We also have a cool example in the paper showing an asymptotic [O(N^2) => O(N)] speedup on a code for normalizing a vector because doing AD in the compiler lets Enzyme run after optimization (and in that example benefit from loop invariant code motion in a way that tools that aren't in the compiler cannot do).


I think it was just a poorly stated description of the algebra of the derivative - I got the rest of it.

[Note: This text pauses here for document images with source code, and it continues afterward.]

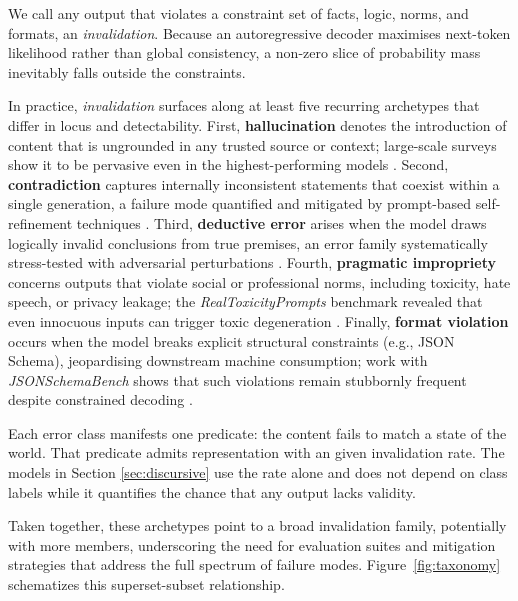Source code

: \documentclass[12pt]{article}
\theoremstyle{definition}
\begin{document}
We call any output that violates a constraint set of facts, logic, norms, and formats,  
an \emph{invalidation}.  Because an autoregressive decoder maximises
next-token likelihood rather than global consistency, a non-zero slice
of probability mass inevitably falls outside the constraints. %


In practice, \emph{invalidation} surfaces along at least five recurring archetypes that differ in locus and detectability.  
First, \textbf{hallucination} denotes the introduction of content that is ungrounded in any trusted source or context; large-scale surveys show it to be pervasive even in the highest-performing models \parencite{huang2025survey}.  
Second, \textbf{contradiction} captures internally inconsistent statements that coexist within a single generation, a failure mode quantified and mitigated by prompt-based self-refinement techniques \parencite{mundler2023selfcontradiction}.  
Third, \textbf{deductive error} arises when the model draws logically invalid conclusions from true premises, an error family systematically stress-tested with adversarial perturbations \parencite{hoppe2025deductive}.  
Fourth, \textbf{pragmatic impropriety} concerns outputs that violate social or professional norms, including toxicity, hate speech, or privacy leakage; the \emph{RealToxicityPrompts} benchmark revealed that even innocuous inputs can trigger toxic degeneration \parencite{gehman2020realtoxicity}.  
Finally, \textbf{format violation} occurs when the model breaks explicit structural constraints (e.g., JSON Schema), jeopardising downstream machine consumption; work with \emph{JSONSchemaBench} shows that such violations remain stubbornly frequent despite constrained decoding \parencite{geng2025jsonschema}.

Each error class manifests one predicate: the content fails to match a state of the world. That predicate admits representation with an given invalidation rate. The models in Section \ref{sec:discursive} use the rate alone and does not depend on class labels while it quantifies the chance that any output lacks validity. 

Taken together, these archetypes point to a broad invalidation family, potentially with more members,  underscoring the need for evaluation suites and mitigation strategies that address the full spectrum of failure modes. Figure~\ref{fig:taxonomy} schematizes this superset-subset relationship. 
\end{document}
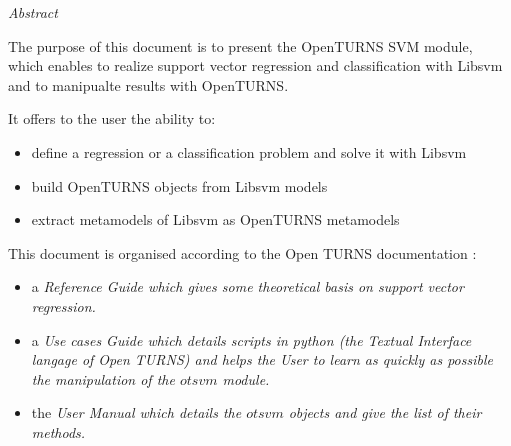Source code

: %  
\vspace{0.5in}
\begin{center}
\vspace{0.3in}
\emph{ Abstract}
\vspace{0.5in}
\end{center}

The purpose of this document is to present the OpenTURNS SVM module, which enables to realize support vector regression and classification with Libsvm and to manipualte results with OpenTURNS.

It offers to the user the ability to:
\begin{itemize}
 \item define a regression or a classification problem and solve it with Libsvm
 \item build OpenTURNS objects from Libsvm models
 \item extract metamodels of Libsvm as OpenTURNS metamodels
\end{itemize}


This document is organised according to the Open TURNS documentation :
\begin{itemize}
\item a \itshape{Reference Guide} which gives some theoretical basis on support vector regression.
\item a \itshape{Use cases Guide} which details scripts in python (the Textual Interface langage of Open TURNS) and helps the User to learn as quickly as possible the manipulation of the $otsvm$ module.
\item the \itshape{User Manual} which details the $otsvm$ objects and give the list of their methods.
\end{itemize}

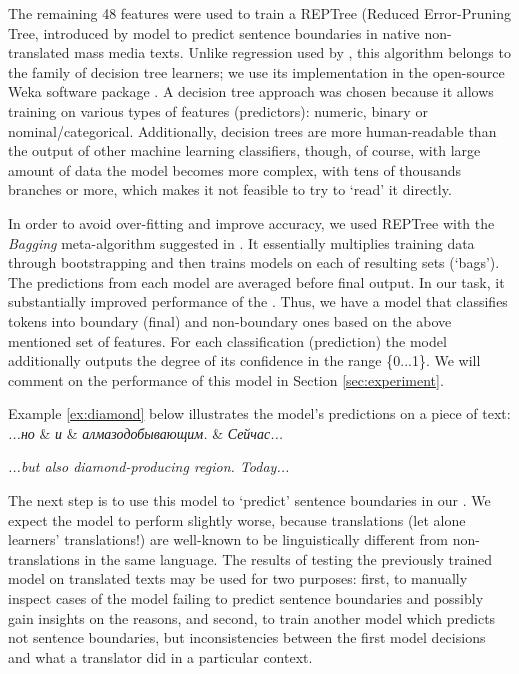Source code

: \documentclass[output=paper]{langsci/langscibook.cls}
\begin{document}
The remaining 48 features were used to train a REPTree (Reduced Error-Pruning Tree, introduced by \citet{Quinlan:1987} model to predict sentence boundaries in native non-translated mass media texts. Unlike regression used by \citet{Gries:2014}, this algorithm belongs to the family of decision tree learners; we use its implementation in the open-source Weka software package \citet{Hall:2009}. A decision tree approach was chosen because it allows training on various types of features (predictors): numeric, binary or nominal/categorical. Additionally, decision trees are more human-readable than the output of other machine learning classifiers, though, of course, with large amount of data the model becomes more complex, with tens of thousands branches or more, which makes it not feasible to try to `read' it directly. 

In order to avoid over-fitting and improve accuracy, we used REPTree with the \textit{Bagging} meta-algorithm suggested in \citet{Breiman:1996}. It essentially multiplies training data through bootstrapping and then trains models on each of resulting sets (`bags'). The predictions from each model are averaged before final output. In our task, it substantially improved performance of the . Thus, we have a model that classifies tokens into boundary (final) and non-boundary ones based on the above mentioned set of features. For each classification (prediction) the model additionally outputs the degree of its confidence in the range \{0...1\}.  We will comment on the performance of this model in Section \ref{sec:experiment}.

Example \ref{ex:diamond} below illustrates the model's predictions on a piece of  text: \\

\ea
\label{ex:diamond}
    \textit{...но} \&  \textit{и} \&  \textit{алмазодобывающим.} \& \textit{Сейчас...}

\textit{...but also diamond-producing region. Today...}
\z

The next step is to use this model to `predict' sentence boundaries in our . We expect the model to perform slightly worse, because translations (let alone learners' translations!) are well-known to be linguistically different from non-translations in the same language. The results of testing the previously trained model on translated texts may be used for two purposes: first, to manually inspect cases of the model failing to predict sentence boundaries and possibly gain insights on the reasons, and second, to train another model which predicts not sentence boundaries, but inconsistencies between the first model decisions and what a translator did in a particular context. 
\end{document}
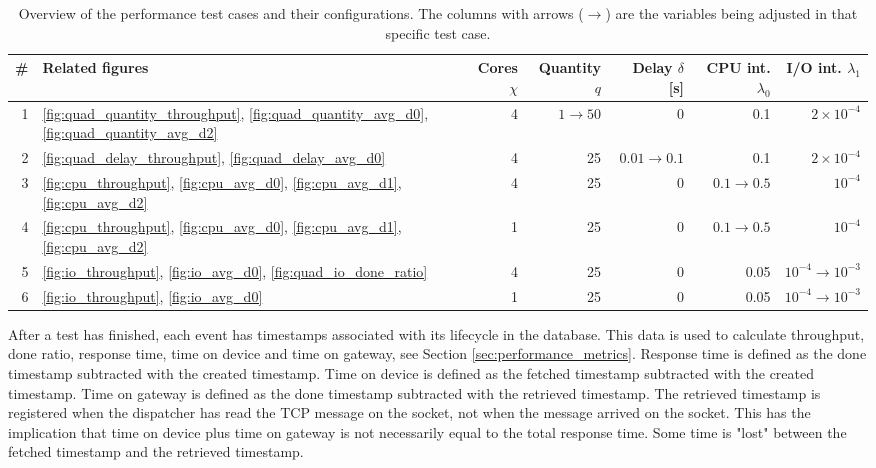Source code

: \bgroup
\def\arraystretch{1.2}
\begin{table}[h!]

    \caption[Overview of the performance test cases.]{Overview of the
    performance test cases and their configurations.  The columns with arrows
    ($\rightarrow$) are the variables being adjusted in that specific test
    case.}

    \label{tab:test_overview}
\begin{center}
\begin{tabular}{|r|l|r|r|r|r|r|}
    \hline
    \# & Related figures & Cores $\chi$ & Quantity $q$ & Delay $\delta$ [s] & CPU int. $\lambda_0$ & I/O int. $\lambda_1$ \\
    \hline
    1 & \ref{fig:quad_quantity_throughput}, \ref{fig:quad_quantity_avg_d0},
    \ref{fig:quad_quantity_avg_d2} & 4 & $1 \rightarrow 50$ & 0 & 0.1 & $2
    \times 10^{-4}$ \\
    \hline
    2 & \ref{fig:quad_delay_throughput}, \ref{fig:quad_delay_avg_d0} & 4 & 25 &
    $0.01 \rightarrow 0.1$ & 0.1 & $2 \times 10^{-4}$ \\
    \hline
    3 & \ref{fig:cpu_throughput}, \ref{fig:cpu_avg_d0}, \ref{fig:cpu_avg_d1},
    \ref{fig:cpu_avg_d2} & 4 & 25 & 0 & $0.1 \rightarrow 0.5$ & $10^{-4}$ \\
    \hline
    4 & \ref{fig:cpu_throughput}, \ref{fig:cpu_avg_d0}, \ref{fig:cpu_avg_d1},
    \ref{fig:cpu_avg_d2} & 1 & 25 & 0 & $0.1 \rightarrow 0.5$ & $10^{-4}$ \\
    \hline
    5 & \ref{fig:io_throughput}, \ref{fig:io_avg_d0},
    \ref{fig:quad_io_done_ratio} & 4 & 25 & 0 & 0.05 & $10^{-4} \rightarrow 10^{-3}$ \\
    \hline
    6 & \ref{fig:io_throughput}, \ref{fig:io_avg_d0} & 1 & 25 & 0 & 0.05 & $10^{-4} \rightarrow 10^{-3}$ \\
    \hline
\end{tabular}
\end{center}
\end{table}

After a test has finished, each event has timestamps associated with its
lifecycle in the database. This data is used to calculate throughput, done
ratio, response time, time on device and time on gateway, see Section
\ref{sec:performance_metrics}. Response time is defined as the done timestamp
subtracted with the created timestamp. Time on device is defined as the fetched
timestamp subtracted with the created timestamp. Time on gateway is defined as
the done timestamp subtracted with the retrieved timestamp. The retrieved
timestamp is registered when the dispatcher has read the TCP message on the
socket, not when the message arrived on the socket. This has the implication
that time on device plus time on gateway is not necessarily equal to the total
response time. Some time is "lost" between the fetched timestamp and the
retrieved timestamp.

Yeah my best guess at that is that they were trying to say you'd only need to store one value: the sum, rather than the two individual values -- but I'm not completely sure.


That was my attempt.


The essence of what I was trying to say with the example is that a layer may be used multiple times through the computation graph. Without an analytical gradient, you may end up caching all of the inputs to the layer to compute the gradient. The alternative is to sum up the inputs because the gradient is linear with respect to the inputs; with an analytical gradient you can find that and compute it within the code instead of looking for adhoc optimisations within the graph.